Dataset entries
+ + +

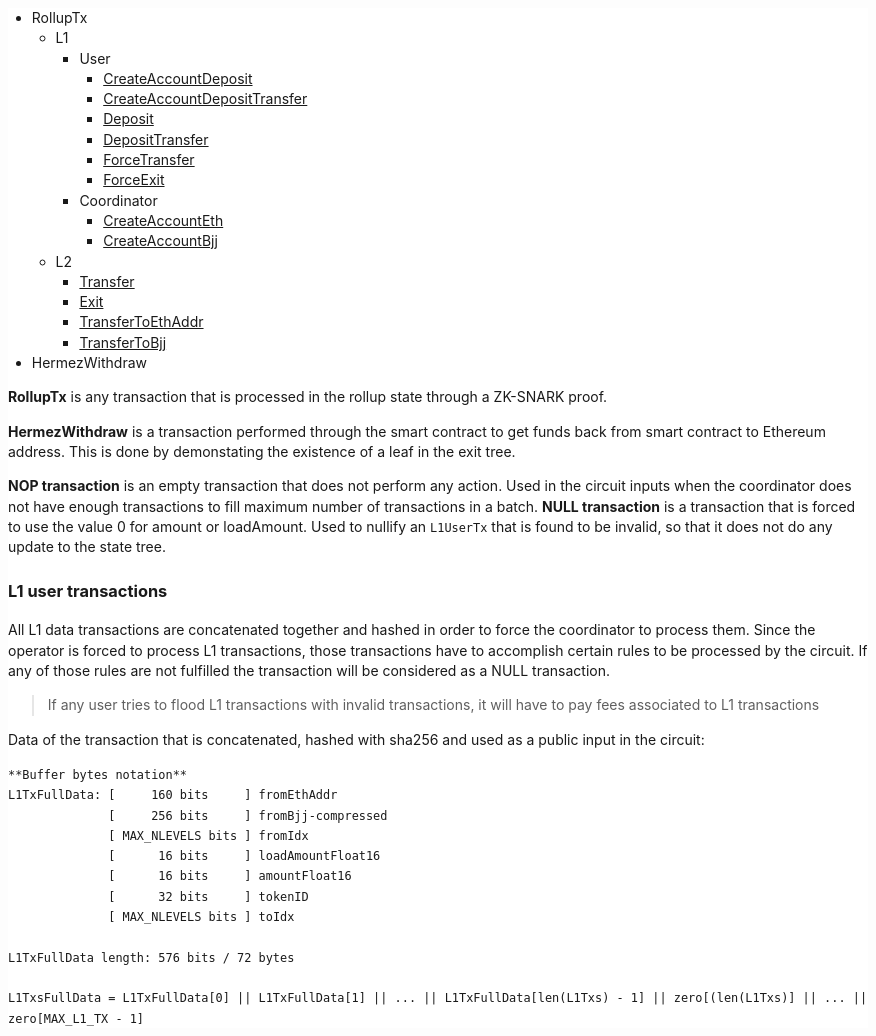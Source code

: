 - RollupTx
    - L1
        - User
            - [CreateAccountDeposit](#CreateAccountDeposit)
            - [CreateAccountDepositTransfer](#CreateAccountDepositTransfer)
            - [Deposit](#Deposit)
            - [DepositTransfer](#DepositTransfer)
            - [ForceTransfer](#ForceTransfer)
            - [ForceExit](#ForceExit)
        - Coordinator
            - [CreateAccountEth](#CreateAccountEth)
            - [CreateAccountBjj](#CreateAccountBjj)
    - L2
        - [Transfer](#Transfer)
        - [Exit](#Exit)
        - [TransferToEthAddr](#TransferToEthAddr)
        - [TransferToBjj](#TransferToBjj)
- HermezWithdraw

**RollupTx** is any transaction that is processed in the rollup state through a
ZK-SNARK proof.

**HermezWithdraw** is a transaction performed through the smart contract to get
funds back from smart contract to Ethereum address. This is done by
demonstating the existence of a leaf in the exit tree.

**NOP transaction** is an empty transaction that does not perform any action.  Used in the circuit inputs when the coordinator does not have enough transactions to fill maximum number of transactions in a batch.
**NULL transaction** is a transaction that is forced to use the value 0 for amount or loadAmount.  Used to nullify an `L1UserTx` that is found to be invalid, so that it does not do any update to the state tree.

### L1 user transactions
All L1 data transactions are concatenated together and hashed in order to force the coordinator to process them.
Since the operator is forced to process L1 transactions, those transactions have to accomplish certain rules to be processed by the circuit. If any of those rules are not fulfilled the transaction will be considered as a NULL transaction.
> If any user tries to flood L1 transactions with invalid transactions, it will have to pay fees associated to L1 transactions

Data of the transaction that is concatenated, hashed with sha256 and used as a public input in the circuit:
```
**Buffer bytes notation**
L1TxFullData: [     160 bits     ] fromEthAddr
              [     256 bits     ] fromBjj-compressed
              [ MAX_NLEVELS bits ] fromIdx
              [      16 bits     ] loadAmountFloat16
              [      16 bits     ] amountFloat16
              [      32 bits     ] tokenID
              [ MAX_NLEVELS bits ] toIdx

L1TxFullData length: 576 bits / 72 bytes

L1TxsFullData = L1TxFullData[0] || L1TxFullData[1] || ... || L1TxFullData[len(L1Txs) - 1] || zero[(len(L1Txs)] || ... || zero[MAX_L1_TX - 1]
```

+ + +

WORK TO COMPLETE: Copy out all lines above that include the string "contract".

FINAL ANSWER:
**HermezWithdraw** is a transaction performed through the smart contract to get
funds back from smart contract to Ethereum address. This is done by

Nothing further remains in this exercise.